The birthday party in question is for Andréa (Deneuve) the matriarch of a family of two sons and a daughter plus three grand-children and a husband Jean (Alain Artur), who I don’t think is the father of any of the three grown-up children. Andréa is the owner of the large house in the country. The director himself plays the elder son Vincent with Laetitia Colombani as Marie, his wife and the mother of the two grandsons. Emmanuelle Bercot plays Claire the daughter and Vincent Macaigne plays the second son Romain. Claire’s estranged daughter Emma (Luàna Bajrami) is a student who lives with her grandparents and Romain has his latest possible fiancée in tow, Rosita (Isabel Aimé González-Sola).
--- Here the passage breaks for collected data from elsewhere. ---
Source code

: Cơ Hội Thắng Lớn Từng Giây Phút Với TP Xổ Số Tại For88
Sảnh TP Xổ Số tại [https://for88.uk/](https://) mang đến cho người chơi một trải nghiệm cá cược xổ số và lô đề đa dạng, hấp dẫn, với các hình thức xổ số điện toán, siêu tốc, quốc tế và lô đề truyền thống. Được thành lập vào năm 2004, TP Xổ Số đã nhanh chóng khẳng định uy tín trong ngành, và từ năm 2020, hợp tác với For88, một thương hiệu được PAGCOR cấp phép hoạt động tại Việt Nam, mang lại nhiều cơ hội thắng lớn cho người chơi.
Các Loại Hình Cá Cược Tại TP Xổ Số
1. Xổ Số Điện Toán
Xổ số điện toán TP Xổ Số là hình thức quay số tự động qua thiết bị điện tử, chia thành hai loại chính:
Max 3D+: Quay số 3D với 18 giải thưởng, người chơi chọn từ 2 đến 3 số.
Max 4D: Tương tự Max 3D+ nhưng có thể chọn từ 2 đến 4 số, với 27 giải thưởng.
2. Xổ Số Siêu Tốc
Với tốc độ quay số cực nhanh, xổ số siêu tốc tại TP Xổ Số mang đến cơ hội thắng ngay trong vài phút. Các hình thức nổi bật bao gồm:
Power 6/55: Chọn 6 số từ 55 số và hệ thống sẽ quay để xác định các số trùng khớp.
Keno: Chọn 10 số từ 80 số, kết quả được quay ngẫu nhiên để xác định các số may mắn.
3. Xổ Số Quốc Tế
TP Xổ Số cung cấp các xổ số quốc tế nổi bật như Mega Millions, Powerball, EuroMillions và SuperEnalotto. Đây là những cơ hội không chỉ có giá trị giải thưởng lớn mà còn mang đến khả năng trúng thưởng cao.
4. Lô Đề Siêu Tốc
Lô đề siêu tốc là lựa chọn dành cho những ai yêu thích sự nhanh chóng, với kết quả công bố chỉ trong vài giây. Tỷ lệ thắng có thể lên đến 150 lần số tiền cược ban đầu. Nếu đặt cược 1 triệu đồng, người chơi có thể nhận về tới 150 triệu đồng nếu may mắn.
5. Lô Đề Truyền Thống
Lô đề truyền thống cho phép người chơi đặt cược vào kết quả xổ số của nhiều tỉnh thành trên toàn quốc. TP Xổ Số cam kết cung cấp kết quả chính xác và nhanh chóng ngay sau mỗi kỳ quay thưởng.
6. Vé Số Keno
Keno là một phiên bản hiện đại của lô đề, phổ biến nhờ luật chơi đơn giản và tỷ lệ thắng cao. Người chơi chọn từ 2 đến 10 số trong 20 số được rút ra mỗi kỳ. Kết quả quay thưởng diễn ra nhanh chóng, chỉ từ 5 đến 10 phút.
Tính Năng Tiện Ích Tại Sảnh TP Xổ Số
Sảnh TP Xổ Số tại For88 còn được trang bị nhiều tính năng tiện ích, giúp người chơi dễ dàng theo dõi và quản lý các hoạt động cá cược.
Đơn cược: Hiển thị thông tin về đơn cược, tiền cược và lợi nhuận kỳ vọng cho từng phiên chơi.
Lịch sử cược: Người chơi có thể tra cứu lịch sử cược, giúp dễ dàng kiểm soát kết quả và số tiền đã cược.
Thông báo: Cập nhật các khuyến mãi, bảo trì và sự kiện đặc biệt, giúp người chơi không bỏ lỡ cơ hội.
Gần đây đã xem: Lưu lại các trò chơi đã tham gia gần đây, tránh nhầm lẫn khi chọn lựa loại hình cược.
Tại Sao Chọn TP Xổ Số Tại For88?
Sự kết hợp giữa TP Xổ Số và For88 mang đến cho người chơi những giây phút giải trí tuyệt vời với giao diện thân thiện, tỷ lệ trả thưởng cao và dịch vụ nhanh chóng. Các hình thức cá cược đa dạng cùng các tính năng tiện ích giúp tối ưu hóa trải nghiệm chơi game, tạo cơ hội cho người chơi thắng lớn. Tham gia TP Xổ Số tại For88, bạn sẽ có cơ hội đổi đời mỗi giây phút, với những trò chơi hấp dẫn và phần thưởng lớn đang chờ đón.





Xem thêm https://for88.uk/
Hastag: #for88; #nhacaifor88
The party also includes Emma’s boyfriend Julien (Joshua Rosinet). He is a talented pianist who I don’t remember having much dialogue at all. He is disturbingly the only person of colour on screen. I did tend to see his presence as either a cliché or a form of tokenism (intended to strengthen the sense of Emma as a rebel within the family group?).
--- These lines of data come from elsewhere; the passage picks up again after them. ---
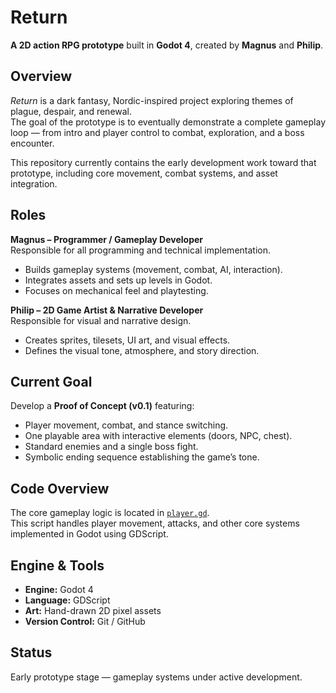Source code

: # Return

**A 2D action RPG prototype** built in **Godot 4**, created by **Magnus** and **Philip**.

## Overview

_Return_ is a dark fantasy, Nordic-inspired project exploring themes of plague, despair, and renewal.  
The goal of the prototype is to eventually demonstrate a complete gameplay loop — from intro and player control to combat, exploration, and a boss encounter.

This repository currently contains the early development work toward that prototype, including core movement, combat systems, and asset integration.

## Roles

**Magnus – Programmer / Gameplay Developer**  
Responsible for all programming and technical implementation.

- Builds gameplay systems (movement, combat, AI, interaction).
- Integrates assets and sets up levels in Godot.
- Focuses on mechanical feel and playtesting.

**Philip – 2D Game Artist & Narrative Developer**  
Responsible for visual and narrative design.

- Creates sprites, tilesets, UI art, and visual effects.
- Defines the visual tone, atmosphere, and story direction.

## Current Goal

Develop a **Proof of Concept (v0.1)** featuring:

- Player movement, combat, and stance switching.
- One playable area with interactive elements (doors, NPC, chest).
- Standard enemies and a single boss fight.
- Symbolic ending sequence establishing the game’s tone.

## Code Overview

The core gameplay logic is located in [`player.gd`](./scripts/player/player.gd).  
This script handles player movement, attacks, and other core systems implemented in Godot using GDScript.

## Engine & Tools

- **Engine:** Godot 4
- **Language:** GDScript
- **Art:** Hand-drawn 2D pixel assets
- **Version Control:** Git / GitHub

## Status

Early prototype stage — gameplay systems under active development.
It’s worth noting that four of the actors are also directors themselves. I’m not sure if that makes any difference. The setting and the script suggest a very ‘theatrical’ production with most locations in the house or garden and just a few brief but eventful car trips outside. Cédric Kahn himself suggests that there is a conventional three-act structure and one episode includes a play devised and performed by Emma and Julien and the two young grandsons. As well as the starry cast, the film has an equally experienced and celebrated crew and the whole thing looks very good. Music is important and I very much enjoyed a song by Françoise Hardy, ‘Mon amie la rose’. Why then did I feel disappointed and a little let down by the film overall?
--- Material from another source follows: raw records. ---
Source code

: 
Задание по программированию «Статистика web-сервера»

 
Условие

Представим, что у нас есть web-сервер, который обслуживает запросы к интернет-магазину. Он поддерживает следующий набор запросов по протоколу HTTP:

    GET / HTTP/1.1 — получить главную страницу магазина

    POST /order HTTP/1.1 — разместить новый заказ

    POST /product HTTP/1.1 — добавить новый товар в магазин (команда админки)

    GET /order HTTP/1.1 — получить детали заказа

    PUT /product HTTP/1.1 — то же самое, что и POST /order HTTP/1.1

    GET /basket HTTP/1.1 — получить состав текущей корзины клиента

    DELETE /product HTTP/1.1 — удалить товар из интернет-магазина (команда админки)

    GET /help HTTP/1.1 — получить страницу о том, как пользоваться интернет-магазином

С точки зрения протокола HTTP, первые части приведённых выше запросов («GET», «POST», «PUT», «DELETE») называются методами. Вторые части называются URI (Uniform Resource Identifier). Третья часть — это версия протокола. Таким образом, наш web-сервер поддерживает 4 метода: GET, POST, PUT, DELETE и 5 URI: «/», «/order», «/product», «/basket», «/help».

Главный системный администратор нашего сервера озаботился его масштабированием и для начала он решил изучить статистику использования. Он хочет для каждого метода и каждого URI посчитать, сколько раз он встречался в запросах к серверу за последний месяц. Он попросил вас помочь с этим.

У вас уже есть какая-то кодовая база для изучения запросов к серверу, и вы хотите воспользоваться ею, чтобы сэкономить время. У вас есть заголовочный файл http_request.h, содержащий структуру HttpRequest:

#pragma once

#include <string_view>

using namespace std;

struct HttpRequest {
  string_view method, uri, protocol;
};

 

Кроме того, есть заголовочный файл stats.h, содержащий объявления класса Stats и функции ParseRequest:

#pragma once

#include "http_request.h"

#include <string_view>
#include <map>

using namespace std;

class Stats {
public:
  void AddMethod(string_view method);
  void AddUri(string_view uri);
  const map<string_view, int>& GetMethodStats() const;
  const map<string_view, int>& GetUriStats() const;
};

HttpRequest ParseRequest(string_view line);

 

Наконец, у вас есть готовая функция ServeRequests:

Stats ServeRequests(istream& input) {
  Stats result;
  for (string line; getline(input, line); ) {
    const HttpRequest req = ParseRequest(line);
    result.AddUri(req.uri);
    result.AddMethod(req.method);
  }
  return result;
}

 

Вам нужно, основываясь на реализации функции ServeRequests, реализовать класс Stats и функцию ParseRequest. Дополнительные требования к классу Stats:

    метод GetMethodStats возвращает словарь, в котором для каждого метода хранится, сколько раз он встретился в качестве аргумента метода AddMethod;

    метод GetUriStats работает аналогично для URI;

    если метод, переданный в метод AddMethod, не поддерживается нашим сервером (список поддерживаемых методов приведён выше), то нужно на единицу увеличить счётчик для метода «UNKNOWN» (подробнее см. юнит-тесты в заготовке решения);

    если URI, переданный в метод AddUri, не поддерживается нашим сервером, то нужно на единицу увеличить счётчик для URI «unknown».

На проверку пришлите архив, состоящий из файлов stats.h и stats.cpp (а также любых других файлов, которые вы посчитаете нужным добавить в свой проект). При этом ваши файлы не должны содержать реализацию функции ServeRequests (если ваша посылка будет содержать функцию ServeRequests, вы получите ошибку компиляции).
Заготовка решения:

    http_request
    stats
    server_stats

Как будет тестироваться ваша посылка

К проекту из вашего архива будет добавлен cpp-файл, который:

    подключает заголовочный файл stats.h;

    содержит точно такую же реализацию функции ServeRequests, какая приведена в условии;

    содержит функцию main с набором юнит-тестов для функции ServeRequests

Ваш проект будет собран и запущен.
I think perhaps that I was surprised that such a conventional film would be included in a festival programme. This is indeed like a well-produced play with twists and turns in the plot and each of the core star actors given a story to present. But in the end these stories don’t add up to much that’s new or particularly interesting. Added to that, the comic elements didn’t really work for me. Sometimes the comedy seemed cruel or perhaps seeking to be satirical but without clear targets. It’s a prestigious production however and if you like that kind of thing you might like this.